Activez les téléchargements pour les journaux d’audit Microsoft 365

Restriction : Vous devez rejoindre le programme d’accès anticipé pour utiliser cette option.

Vous pouvez ajouter les données provenant des journaux d’audit de Microsoft 365.

Vous devez être un administrateur de Microsoft 365.

L’audit doit être activé dans Microsoft 365. Si ce n’est pas le cas, vous serez invité à l’activer pendant la configuration.

Une fois que vous avez rejoint XDR le programme d’accès anticipé à XDR - Detection and Investigation, l’option Intégrations tierces apparaît dans le menu Sophos Central Admin.

Pour ajouter des données Microsoft 365 au Data Lake, procédez de la manière suivante :

  1. Cliquez sur Intégrations tierces.
  2. Cliquez sur Journaux d’activité des utilisateurs de Microsoft 365.
  3. Sur la page Connexion Microsoft 365 - Paramètres/état des domaines, cliquez sur + Ajouter une connexion Microsoft 365.
  4. Facultatif : Si l’audit n’est pas activé, vous pouvez cliquer sur le lien de la page Activer l’audit Microsoft 365.

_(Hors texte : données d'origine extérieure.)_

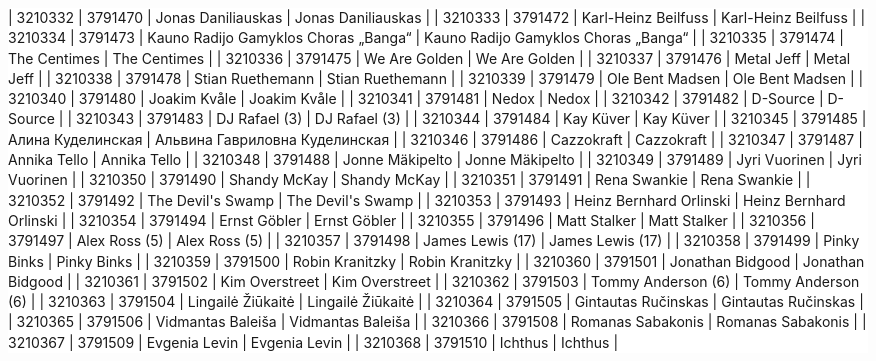 | 3210332 | 3791470 | Jonas Daniliauskas | Jonas Daniliauskas |
| 3210333 | 3791472 | Karl-Heinz Beilfuss | Karl-Heinz Beilfuss |
| 3210334 | 3791473 | Kauno Radijo Gamyklos Choras „Banga“ | Kauno Radijo Gamyklos Choras „Banga“ |
| 3210335 | 3791474 | The Centimes | The Centimes |
| 3210336 | 3791475 | We Are Golden | We Are Golden |
| 3210337 | 3791476 | Metal Jeff | Metal Jeff |
| 3210338 | 3791478 | Stian Ruethemann | Stian Ruethemann |
| 3210339 | 3791479 | Ole Bent Madsen | Ole Bent Madsen |
| 3210340 | 3791480 | Joakim Kvåle | Joakim Kvåle |
| 3210341 | 3791481 | Nedox | Nedox |
| 3210342 | 3791482 | D-Source | D-Source |
| 3210343 | 3791483 | DJ Rafael (3) | DJ Rafael (3) |
| 3210344 | 3791484 | Kay Küver | Kay Küver |
| 3210345 | 3791485 | Алина Куделинская | Альвина Гавриловна Куделинская |
| 3210346 | 3791486 | Cazzokraft | Cazzokraft |
| 3210347 | 3791487 | Annika Tello | Annika Tello |
| 3210348 | 3791488 | Jonne Mäkipelto | Jonne Mäkipelto |
| 3210349 | 3791489 | Jyri Vuorinen | Jyri Vuorinen |
| 3210350 | 3791490 | Shandy McKay | Shandy McKay |
| 3210351 | 3791491 | Rena Swankie | Rena Swankie |
| 3210352 | 3791492 | The Devil's Swamp | The Devil's Swamp |
| 3210353 | 3791493 | Heinz Bernhard Orlinski | Heinz Bernhard Orlinski |
| 3210354 | 3791494 | Ernst Göbler | Ernst Göbler |
| 3210355 | 3791496 | Matt Stalker | Matt Stalker |
| 3210356 | 3791497 | Alex Ross (5) | Alex Ross (5) |
| 3210357 | 3791498 | James Lewis (17) | James Lewis (17) |
| 3210358 | 3791499 | Pinky Binks | Pinky Binks |
| 3210359 | 3791500 | Robin Kranitzky | Robin Kranitzky |
| 3210360 | 3791501 | Jonathan Bidgood | Jonathan Bidgood |
| 3210361 | 3791502 | Kim Overstreet | Kim Overstreet |
| 3210362 | 3791503 | Tommy Anderson (6) | Tommy Anderson (6) |
| 3210363 | 3791504 | Lingailė Žiūkaitė | Lingailė Žiūkaitė |
| 3210364 | 3791505 | Gintautas Ručinskas | Gintautas Ručinskas |
| 3210365 | 3791506 | Vidmantas Baleiša | Vidmantas Baleiša |
| 3210366 | 3791508 | Romanas Sabakonis | Romanas Sabakonis |
| 3210367 | 3791509 | Evgenia Levin | Evgenia Levin |
| 3210368 | 3791510 | Ichthus | Ichthus |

    Vous serez redirigé vers Microsoft 365. Vous pouvez activer l’audit, puis revenir à Sophos Central. Voir Activer ou désactiver l’audit. Microsoft peut vous demander de vous authentifier pour activer l’audit.

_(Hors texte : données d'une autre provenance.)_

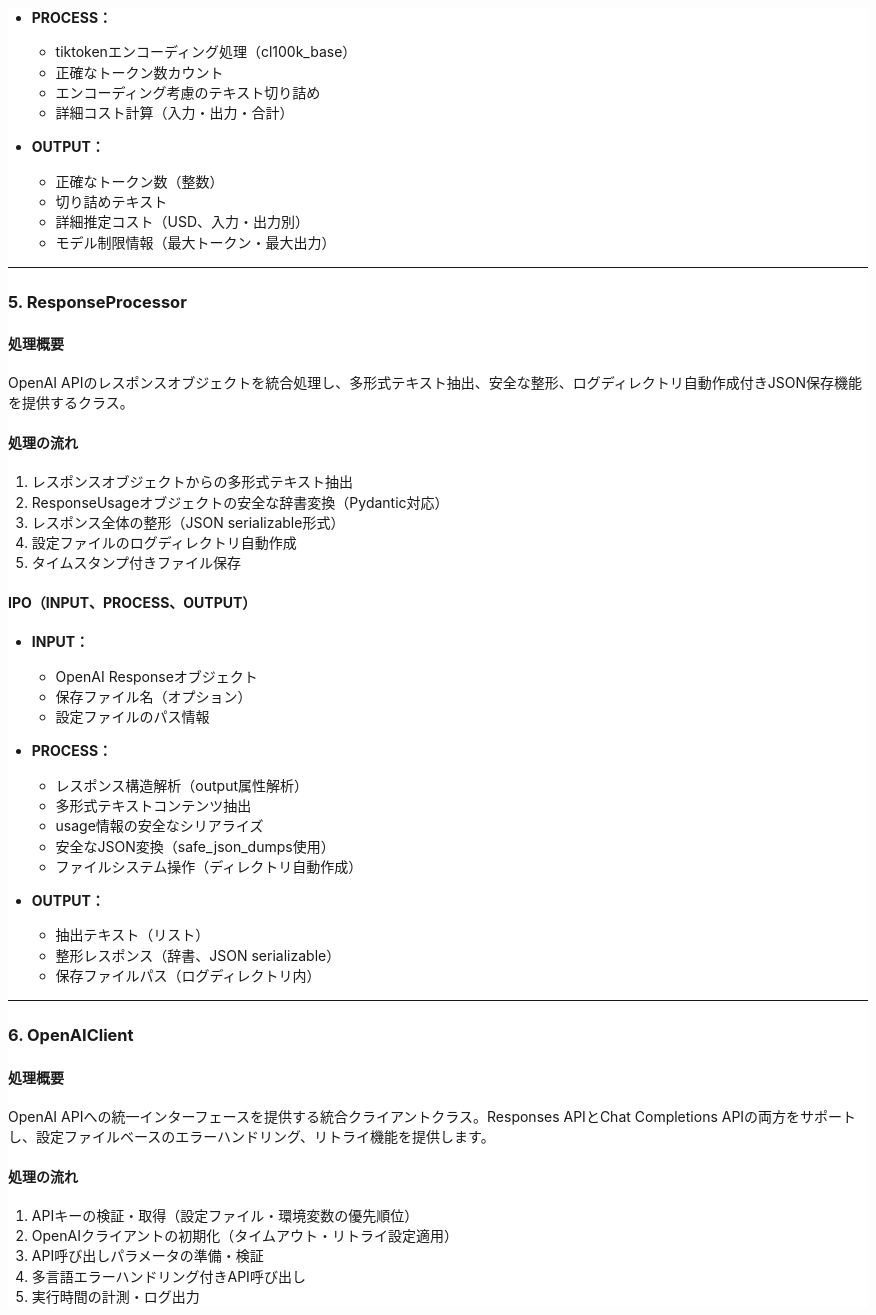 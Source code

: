 - **PROCESS：**
  - tiktokenエンコーディング処理（cl100k_base）
  - 正確なトークン数カウント
  - エンコーディング考慮のテキスト切り詰め
  - 詳細コスト計算（入力・出力・合計）

- **OUTPUT：**
  - 正確なトークン数（整数）
  - 切り詰めテキスト
  - 詳細推定コスト（USD、入力・出力別）
  - モデル制限情報（最大トークン・最大出力）

---

### 5. ResponseProcessor

#### 処理概要
OpenAI APIのレスポンスオブジェクトを統合処理し、多形式テキスト抽出、安全な整形、ログディレクトリ自動作成付きJSON保存機能を提供するクラス。

#### 処理の流れ
1. レスポンスオブジェクトからの多形式テキスト抽出
2. ResponseUsageオブジェクトの安全な辞書変換（Pydantic対応）
3. レスポンス全体の整形（JSON serializable形式）
4. 設定ファイルのログディレクトリ自動作成
5. タイムスタンプ付きファイル保存

#### IPO（INPUT、PROCESS、OUTPUT）
- **INPUT：**
  - OpenAI Responseオブジェクト
  - 保存ファイル名（オプション）
  - 設定ファイルのパス情報

- **PROCESS：**
  - レスポンス構造解析（output属性解析）
  - 多形式テキストコンテンツ抽出
  - usage情報の安全なシリアライズ
  - 安全なJSON変換（safe_json_dumps使用）
  - ファイルシステム操作（ディレクトリ自動作成）

- **OUTPUT：**
  - 抽出テキスト（リスト）
  - 整形レスポンス（辞書、JSON serializable）
  - 保存ファイルパス（ログディレクトリ内）

---

### 6. OpenAIClient

#### 処理概要
OpenAI APIへの統一インターフェースを提供する統合クライアントクラス。Responses APIとChat Completions APIの両方をサポートし、設定ファイルベースのエラーハンドリング、リトライ機能を提供します。

#### 処理の流れ
1. APIキーの検証・取得（設定ファイル・環境変数の優先順位）
2. OpenAIクライアントの初期化（タイムアウト・リトライ設定適用）
3. API呼び出しパラメータの準備・検証
4. 多言語エラーハンドリング付きAPI呼び出し
5. 実行時間の計測・ログ出力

    Remarque : L’affichage des données du journal d’audit de Microsoft 365 peut prendre jusqu’à 12 heures après l’activation de l’audit.
  5. Cliquez sur Suivant.

    Vous êtes redirigé vers Microsoft 365 pour authentification.

  6. Suivez les instructions de Microsoft pour accorder l’autorisation de créer une application dans Microsoft 365.

    Vous serez invité à donner au moins une autorisation, en fonction de votre environnement Microsoft 365.

    La connexion devrait prendre environ une minute.

Le nouveau domaine apparaît dans Connexion Microsoft 365 - Paramètres/état des domaines.

Dans Live Discover > Demande, une nouvelle catégorie de Données d’audit Microsoft 365 apparaît. Vous pouvez exécuter des requêtes correspondant à cette catégorie sur vos données Microsoft 365.